Thank you for the framework. I’m on 0.16.6 .

I noticed from the source code that Kedro DAG is static. That causes some questions.

  1. I have a data source:
  • it is an SQL database that returns names of CSV files by some DS_ID
  • the next part is to fetch CSV files with data. The count varies

I’d like to parametrize DS_ID at catalog.yml per each run at production. The only possibility I found is as follows:

  • register TemplatedConfigLoader at hooks
  • create conf/concrete_ds_id/globals.yml folder on the flight and pass --env concrete_ds_id to run.

Is there a better way?

I found the ProjectContext._get_pipelines method. Seems like it can solve the problem. The question how good is an idea to rely on overriding a protected method?

  1. Next thing. I’d like to compose a pipeline based on fetched CSV files. I’d like to see each of them as an input to a node. But I have no access to catalog items at ProjectHooks to create nodes dynamically at register_pipelines . How to do that?

Sounds like you are on the right track. Another idea that comes to mind is a custom runner. I am thinking about Lorena’s BatchRunner.

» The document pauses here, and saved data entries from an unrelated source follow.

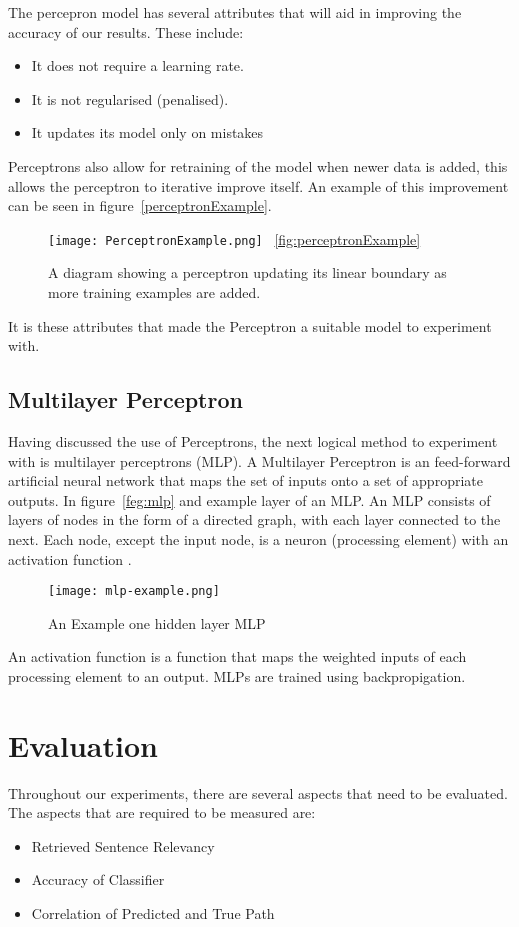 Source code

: \documentclass[bsc,frontabs,twoside,singlespacing,parskip,deptreport]{infthesis}     %
\begin{document}
The percepron model has several attributes that will aid in improving the accuracy of our results.
These include:
\begin{itemize}
\item It does not require a learning rate.
\item It is not regularised (penalised).
\item It updates its model only on mistakes
\end{itemize}

Perceptrons also allow for retraining of the model when newer data is added, this allows the perceptron to
iterative improve itself. An example of this improvement can be seen in figure~\ref{perceptronExample}.
\begin{figure}[ht]
  \centering
  \texttt{[image: PerceptronExample.png]}
 ~\ref{fig:perceptronExample}
  \caption{A diagram showing a perceptron updating its linear boundary as more training examples are added. }
\end{figure}


It is these attributes that made the Perceptron a suitable model to experiment with.
\subsection{Multilayer Perceptron}
Having discussed the use of Perceptrons, the next logical method to experiment with is multilayer perceptrons (MLP).
A Multilayer Perceptron is an feed-forward artificial neural network that maps the set of inputs
onto a set of appropriate outputs.
In figure~\ref{feg:mlp} and example layer of an MLP.
An MLP consists of layers of  nodes in the form of a directed graph, with each layer connected to the next.
Each node, except the input node, is a neuron (processing element) with an activation function \cite{}.%

\begin{figure}
  \centering
  \texttt{[image: mlp-example.png]}
  \caption{An Example one hidden layer MLP \cite{scikit-learn}}
  \label{fig:mlp}
\end{figure}

An activation function is a function that maps the weighted inputs of each processing element to an output.
MLPs are trained using backpropigation.

\section{Evaluation}
Throughout our experiments, there are several aspects that need to be evaluated.
The aspects that are required to be measured are:
\begin{itemize}
  \item Retrieved Sentence Relevancy
  \item Accuracy of Classifier
  \item Correlation of Predicted and True Path
\end{itemize}
\end{document}
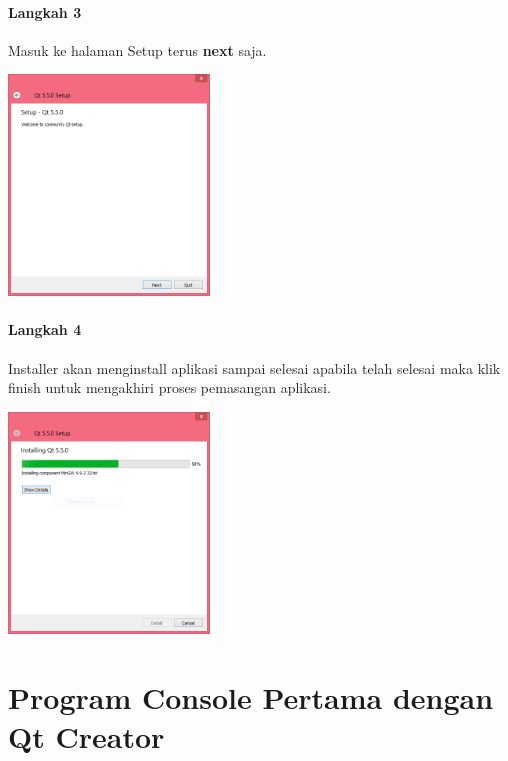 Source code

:   
\paragraph{Langkah 3}
  Masuk ke halaman Setup terus \textbf{next} saja.

  
\begin{center}
	 \includegraphics[width=0.4\textwidth]{../manuscript/images/install-qt-3.PNG}
\end{center}
 


  
\paragraph{Langkah 4}
  Installer akan menginstall aplikasi sampai selesai apabila telah
  selesai maka klik finish untuk mengakhiri proses pemasangan aplikasi.


  


\begin{center}

	\includegraphics[width=0.4\textwidth]{../manuscript/images/install-qt-4.PNG}
\end{center}

\section{Program Console Pertama dengan Qt
Creator}\label{program-console-pertama-dengan-qt-creator}



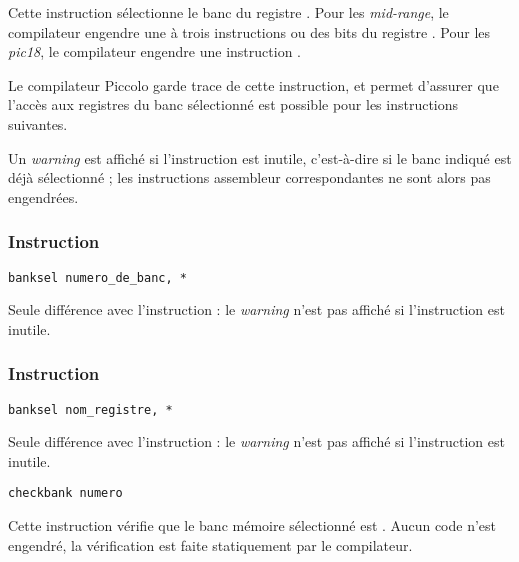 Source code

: Cette instruction sélectionne le banc du registre . Pour les \emph{mid-range}, le compilateur engendre une à trois instructions  ou  des bits  du registre . Pour les \emph{pic18}, le compilateur engendre une instruction .

Le compilateur Piccolo garde trace de cette instruction, et permet d'assurer que l'accès aux registres du banc sélectionné est possible pour les instructions suivantes.

Un \emph{warning} est affiché si l'instruction est inutile, c'est-à-dire si le banc indiqué est déjà sélectionné ; les instructions assembleur correspondantes ne sont alors pas engendrées.




\subsubsection{Instruction }
\begin{lstlisting}[language=piccolo]
banksel numero_de_banc, *
\end{lstlisting}

Seule différence avec l'instruction  : le \emph{warning} n'est pas affiché si l'instruction est inutile.






\subsubsection{Instruction }
\begin{lstlisting}[language=piccolo]
banksel nom_registre, *
\end{lstlisting}

Seule différence avec l'instruction  : le \emph{warning} n'est pas affiché si l'instruction est inutile.










\begin{lstlisting}[language=piccolo]
checkbank numero
\end{lstlisting}

Cette instruction vérifie que le banc mémoire sélectionné est . Aucun code n'est engendré, la vérification est faite statiquement par le compilateur.

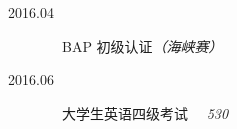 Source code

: \begin{tcolorbox}[colback=yellow!58!red,colframe=orange!75!black]
    \begin{description}
        \item [2016.04] ~~BAP 初级认证\emph{（海峡赛）} 
        \item [2016.06] ~~大学生英语四级考试 ~~\emph{530}
    \end{description}
\end{tcolorbox} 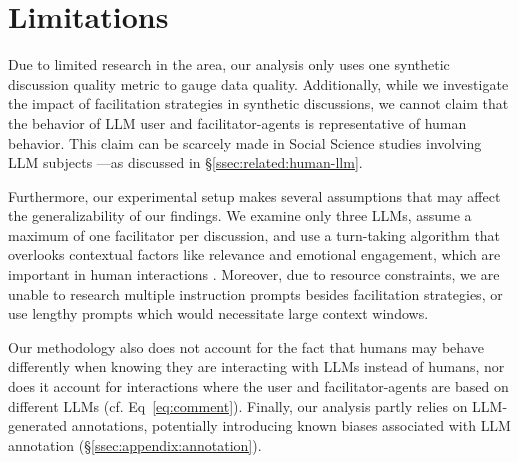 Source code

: %
\section{Limitations} 
\label{sec:limitations}

Due to limited research in the area, our analysis only uses one synthetic discussion quality metric to gauge data quality. Additionally, while we investigate the impact of facilitation strategies in synthetic discussions, we cannot claim that the behavior of \ac{LLM} user and facilitator-agents is representative of human behavior. This claim can be scarcely made in Social Science studies involving \ac{LLM} subjects \cite{rossi_2024, zhou-etal-2024-real}—as discussed in \S\ref{ssec:related:human-llm}.

Furthermore, our experimental setup makes several assumptions that may affect the generalizability of our findings. We examine only three \acp{LLM}, assume a maximum of one facilitator per discussion, and use a turn-taking algorithm that overlooks contextual factors like relevance and emotional engagement, which are important in human interactions \cite{robert_2016_comment, Ziegele03102018}. Moreover, due to resource constraints, we are unable to research multiple instruction prompts besides facilitation strategies, or use lengthy prompts which would necessitate large context windows. 

Our methodology also does not account for the fact that humans may behave differently when knowing they are interacting with \acp{LLM} instead of humans, nor  does it account for interactions where the user and facilitator-agents are based on different \acp{LLM} (cf. Eq~\ref{eq:comment}). Finally, our analysis partly relies on \ac{LLM}-generated annotations, potentially introducing known biases associated with \ac{LLM} annotation (\S\ref{ssec:appendix:annotation}). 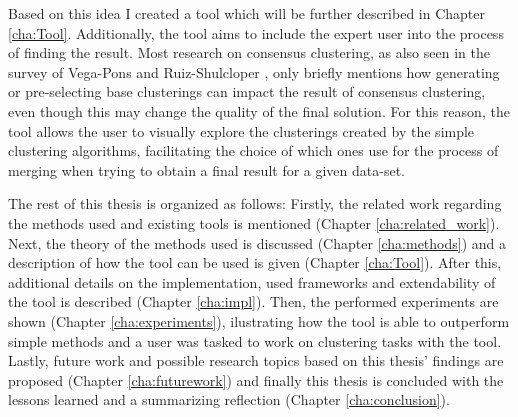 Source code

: Based on this idea I created a tool which will be further described in Chapter \ref{cha:Tool}. Additionally, the tool aims to include the expert user into the process of finding the result. Most research on consensus clustering, as also seen in the survey of Vega-Pons and Ruiz-Shulcloper \cite{survey1}, only briefly mentions how generating or pre-selecting base clusterings can impact the result of consensus clustering, even though this may change the quality of the final solution. For this reason, the tool allows the user to visually explore the clusterings created by the simple clustering algorithms, facilitating the choice of which ones use for the process of merging when trying to obtain a final result for a given data-set.

The rest of this thesis is organized as follows: Firstly, the related work regarding the methods used and existing tools is mentioned (Chapter \ref{cha:related_work}). Next, the theory of the methods used is discussed (Chapter \ref{cha:methods}) and a description of how the tool can be used is given (Chapter \ref{cha:Tool}). After this, additional details on the implementation, used frameworks and extendability of the tool is described (Chapter \ref{cha:impl}). Then, the performed experiments are shown (Chapter \ref{cha:experiments}), ilustrating how the tool is able to outperform simple methods and a user was tasked to work on clustering tasks with the tool. Lastly, future work and possible research topics based on this thesis' findings are proposed (Chapter \ref{cha:futurework}) and finally this thesis is concluded with the lessons learned and a summarizing reflection (Chapter \ref{cha:conclusion}).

The way it works is that you submit one pipeline run, then it watches nodes to be completed and submits new batch jobs as they are ready kinda like kedro run --nodes my_node.

Your use case may be in a similar vein. You want to submit a job that does some thinking, then submits pipeline runs in succession until the problem is complete.

https://kedro.readthedocs.io/en/stable/10_deployment/07_aws_batch.html

re-reading your problem 1. again. There might be a simpler less elegant solution. What if your first node collected the list of csv’s. Then the second node returned a dictionary or list of DataFrames.

This way may require you to utilize a PickleDataSet or MemoryDataSet over a dataset designed for tabular data for at least one step.